Unterwegs mit Jürgen Rüttgers (1): Im Flieger nach Brasilien
VON GERHARD VOOGT - zuletzt aktualisiert: 27.10.2008 - 15:21(RP). NRW-Ministerpräsident Jürgen Rüttgers (CDU) ist für eine Woche mit einer Delegation in Brasilien unterwegs. Er wird in dieser Woche die Metropolen Sao Paulo, Brasilia und Rio de Janeiro besuchen. Dort trifft sich Rüttgers mit deutschen Unternehmern, informiert sich über Umweltprobleme, besucht Sozialprojekte. Was auf der Reise passiert - Gerhard Voogt ist mit dem Ministerpräsidenten unterwegs und schildert seine Eindrücke.
Jürgen Rüttgers trinkt Darjeeling-Tee. Am Nachmittag war er bei der Einweihung der Moschee in Duisburg-Marxloh. Das war es kühl und es hat geregnet. "Was soll's, Wasser ist Leben", sagt der Ministerpräsident zu Weihbischof Franz Grave, der neben ihm sitzt. Beide schmunzeln.
Die Business-Lounge des Frankfurter Flughafens, Sonntagabend. Flug LH 506 nach Sao Paulo ist gleich zum Einsteigen bereit. Die 20-köpfige Delegation aus NRW hat einen Stuhlkreis gebildet. Jürgen Rüttgers trägt seinen bequemen blauen Cordanzug mit dem NRW-Logo. Er berichtet gerade, dass er in Marxloh eine mutige Rede gehalten hat, als ein Beitrag aus Duisburg im TV zu sehen ist. Auch die Türkei müsse jetzt den Bau von christliche Gotteshäuser zulassen, sagt der Ministerpräsident. Der Weihbischof nickt.
Franz Grave ist der Ehrengast der Rüttgers-Delegation. Der Essener ist der Vorsitzende der Bischöflichen Kommission Adveniat. Rüttgers will sich in Südamerika unter anderem über die sozialen Probleme informieren.
Im Stadtgebiet von São Paulo leben rund 10,9 Millionen Menschen.

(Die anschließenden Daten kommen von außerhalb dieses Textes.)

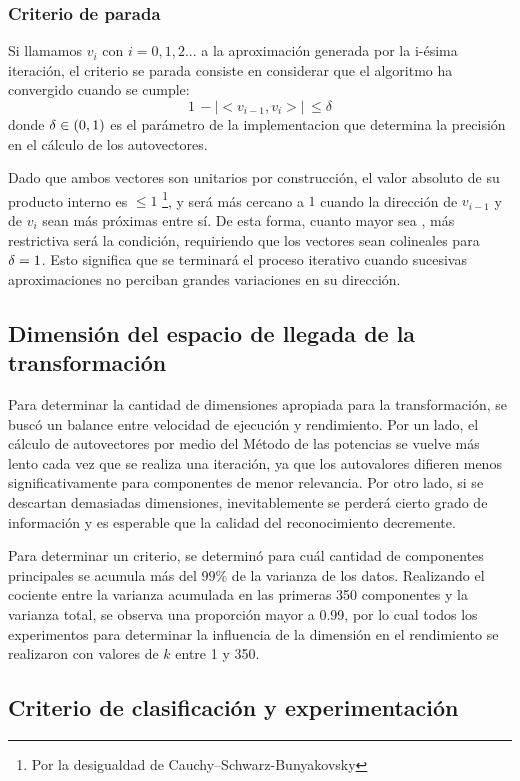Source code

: \subsubsection{Criterio de parada}

Si llamamos $v_i$ con $i = 0, 1, 2 ...$ a la aproximación generada por la i-ésima iteración, el criterio se parada consiste en considerar que el algoritmo ha convergido cuando se cumple:
$$ 1\, - \left | <v_{i-1}, v_{i}> \right | \, \leq \delta $$
donde $\delta \in \left ( 0, 1 \right )$ es el parámetro de la implementacion que determina la precisión en el cálculo de los autovectores.

Dado que ambos vectores son unitarios por construcción, el valor absoluto de su producto interno es $\leq 1$ \footnote{Por la desigualdad de Cauchy–Schwarz-Bunyakovsky}, y será más cercano a $1$ cuando la dirección de $v_{i-1}$ y de $v_{i}$ sean más próximas entre sí. De esta forma, cuanto mayor sea \delt, más restrictiva será la condición, requiriendo que los vectores sean colineales para $\delta = 1$. Esto significa que se terminará el proceso iterativo cuando sucesivas aproximaciones no perciban grandes variaciones en su dirección.

\subsection{Dimensión del espacio de llegada de la transformación}

Para determinar la cantidad de dimensiones apropiada para la transformación, se buscó un balance entre velocidad de ejecución y rendimiento. Por un lado, el cálculo de autovectores por medio del Método de las potencias se vuelve más lento cada vez que se realiza una iteración, ya que los autovalores difieren menos significativamente para componentes de menor relevancia. Por otro lado, si se descartan demasiadas dimensiones, inevitablemente se perderá cierto grado de información y es esperable que la calidad del reconocimiento decremente.

Para determinar un criterio, se determinó para cuál cantidad de componentes principales se acumula más del $99\%$ de la varianza de los datos. Realizando el cociente entre la varianza acumulada en las primeras 350 componentes y la varianza total, se observa una proporción mayor a 0.99, por lo cual todos los experimentos para determinar la influencia de la dimensión en el rendimiento se realizaron con valores de $k$ entre 1 y 350.

\subsection{Criterio de clasificación y experimentación}

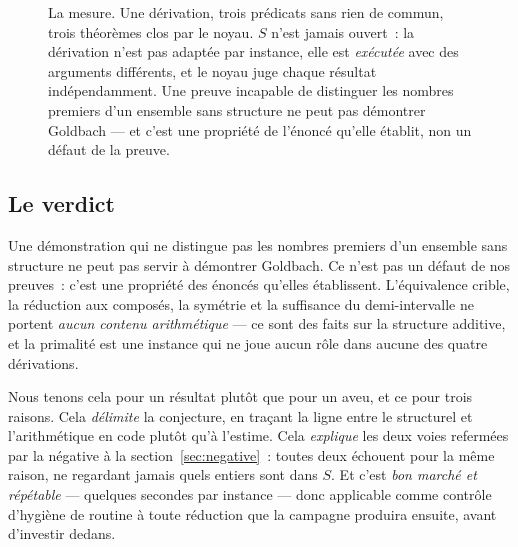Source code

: \documentclass[11pt]{article}
\theoremstyle{remark}\newtheorem{remarque}{Remarque}
\begin{document}
\begin{figure}[t]
\centering
{}
\caption{La mesure. Une dérivation, trois prédicats sans rien de commun, trois théorèmes
clos par le noyau. $S$ n'est jamais ouvert~: la dérivation n'est pas adaptée par
instance, elle est \emph{exécutée} avec des arguments différents, et le noyau juge chaque
résultat indépendamment. Une preuve incapable de distinguer les nombres premiers d'un
ensemble sans structure ne peut pas démontrer Goldbach --- et c'est une propriété de
l'énoncé qu'elle établit, non un défaut de la preuve.}
\label{fig:parametric}
\end{figure}

\subsection{Le verdict}

Une démonstration qui ne distingue pas les nombres premiers d'un ensemble sans structure
ne peut pas servir à démontrer Goldbach. Ce n'est pas un défaut de nos preuves~: c'est
une propriété des énoncés qu'elles établissent. L'équivalence crible, la réduction aux
composés, la symétrie et la suffisance du demi-intervalle ne portent \emph{aucun contenu
arithmétique} --- ce sont des faits sur la structure additive, et la primalité est une
instance qui ne joue aucun rôle dans aucune des quatre dérivations.

Nous tenons cela pour un résultat plutôt que pour un aveu, et ce pour trois raisons. Cela
\emph{délimite} la conjecture, en traçant la ligne entre le structurel et l'arithmétique
en code plutôt qu'à l'estime. Cela \emph{explique} les deux voies refermées par la
négative à la section~\ref{sec:negative}~: toutes deux échouent pour la même raison, ne
regardant jamais quels entiers sont dans $S$. Et c'est \emph{bon marché et répétable} ---
quelques secondes par instance --- donc applicable comme contrôle d'hygiène de routine à
toute réduction que la campagne produira ensuite, avant d'investir dedans.
\end{document}
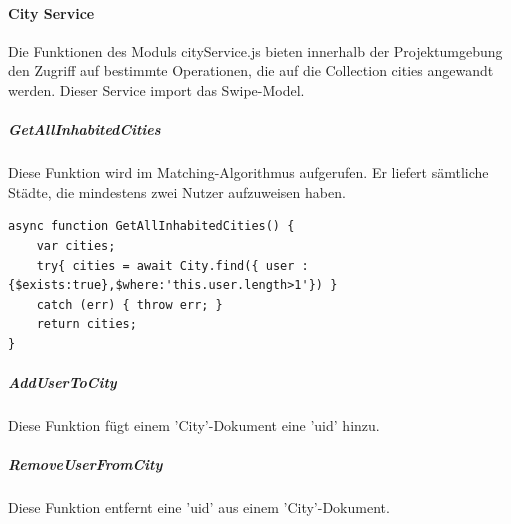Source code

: %
%
\paragraph{City Service}
Die Funktionen des Moduls cityService.js bieten innerhalb der Projektumgebung den Zugriff auf bestimmte Operationen, die auf die Collection cities angewandt werden. Dieser Service import das Swipe-Model.

\subparagraph{GetAllInhabitedCities}
Diese Funktion wird im Matching-Algorithmus aufgerufen. Er liefert sämtliche Städte, die mindestens zwei Nutzer aufzuweisen haben. 

\begin{lstlisting}[caption=City Service - GetAllInhabitedCities, label=lst:cityServiceGetAllInhabitedCities]
async function GetAllInhabitedCities() {
    var cities;
    try{ cities = await City.find({ user : {$exists:true},$where:'this.user.length>1'}) }
    catch (err) { throw err; }
    return cities;
}
\end{lstlisting}


\subparagraph{AddUserToCity}
Diese Funktion fügt einem 'City'-Dokument eine 'uid' hinzu.

\subparagraph{RemoveUserFromCity}
Diese Funktion entfernt eine 'uid' aus einem 'City'-Dokument.
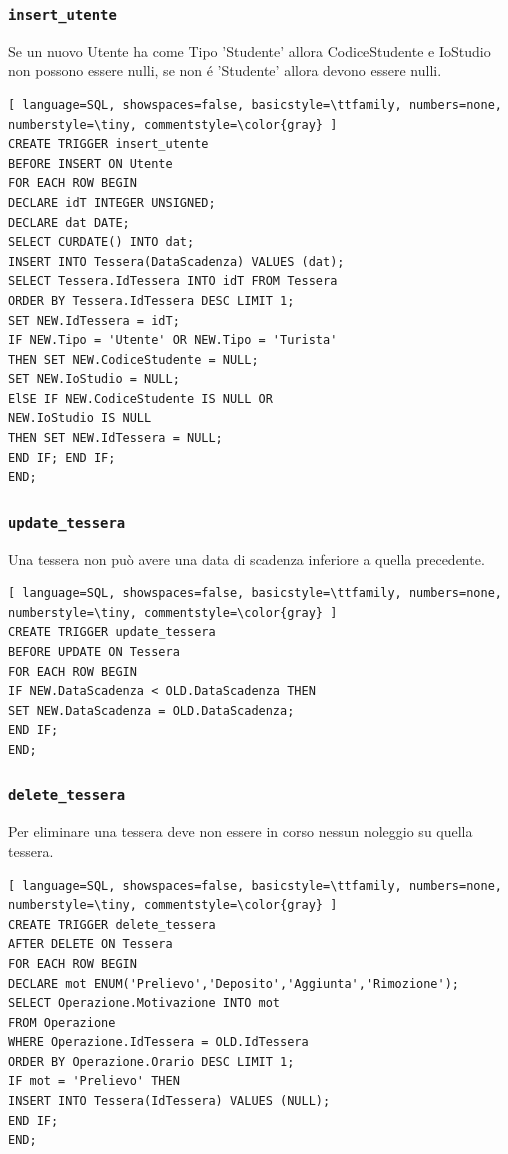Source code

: \documentclass[a4paper,twoside]{article}
\begin{document}
\subsubsection{\texttt{insert\_utente}}
Se un nuovo Utente ha come Tipo 'Studente' allora CodiceStudente e IoStudio non possono essere nulli, se non é 'Studente' allora devono essere nulli.
\begin{lstlisting}[ language=SQL, showspaces=false, basicstyle=\ttfamily, numbers=none, numberstyle=\tiny, commentstyle=\color{gray} ]
CREATE TRIGGER insert_utente
BEFORE INSERT ON Utente
FOR EACH ROW BEGIN
DECLARE idT INTEGER UNSIGNED;
DECLARE dat DATE;
SELECT CURDATE() INTO dat;
INSERT INTO Tessera(DataScadenza) VALUES (dat);
SELECT Tessera.IdTessera INTO idT FROM Tessera
ORDER BY Tessera.IdTessera DESC LIMIT 1;
SET NEW.IdTessera = idT;
IF NEW.Tipo = 'Utente' OR NEW.Tipo = 'Turista'
THEN SET NEW.CodiceStudente = NULL;
SET NEW.IoStudio = NULL;
ElSE IF NEW.CodiceStudente IS NULL OR
NEW.IoStudio IS NULL
THEN SET NEW.IdTessera = NULL;
END IF; END IF;
END;
\end{lstlisting}
\subsubsection{\texttt{update\_tessera}}
Una tessera non può avere una data di scadenza inferiore a quella precedente.
\begin{lstlisting}[ language=SQL, showspaces=false, basicstyle=\ttfamily, numbers=none, numberstyle=\tiny, commentstyle=\color{gray} ]
CREATE TRIGGER update_tessera
BEFORE UPDATE ON Tessera
FOR EACH ROW BEGIN
IF NEW.DataScadenza < OLD.DataScadenza THEN
SET NEW.DataScadenza = OLD.DataScadenza;
END IF;
END;
\end{lstlisting}
\subsubsection{\texttt{delete\_tessera}}
Per eliminare una tessera deve non essere in corso nessun noleggio su quella tessera.
\begin{lstlisting}[ language=SQL, showspaces=false, basicstyle=\ttfamily, numbers=none, numberstyle=\tiny, commentstyle=\color{gray} ]
CREATE TRIGGER delete_tessera
AFTER DELETE ON Tessera
FOR EACH ROW BEGIN
DECLARE mot ENUM('Prelievo','Deposito','Aggiunta','Rimozione');
SELECT Operazione.Motivazione INTO mot
FROM Operazione
WHERE Operazione.IdTessera = OLD.IdTessera
ORDER BY Operazione.Orario DESC LIMIT 1;
IF mot = 'Prelievo' THEN
INSERT INTO Tessera(IdTessera) VALUES (NULL);
END IF;
END;
\end{lstlisting}
\end{document}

Ein Großteil der Bevölkerung haust in Farvelas, den Slums, die die Stadt umgeben. Der Weihbischof war schon oft in Südamerika. Nicht alle Erlebnisse waren angenehm. Grave berichtet, wie in er in Guatemala von bewaffneten Gangstern ausgeraubt wurde. Die hätten keinen Respekt vor einem Gottesmann gehabt.
São Paulo gehört neben Rio de Janeiro und Recife zu den Städten mit der höchsten Kriminalität in Brasilien. Die südlichen Stadtteile besitzen mit die höchsten Mordraten der Welt, in Jardim Angela liegt die Mordrate bei 166,2 pro 100.000 Einwohner. Jürgen Rüttgers wird in Brasilien von drei Leibwächtern geschützt.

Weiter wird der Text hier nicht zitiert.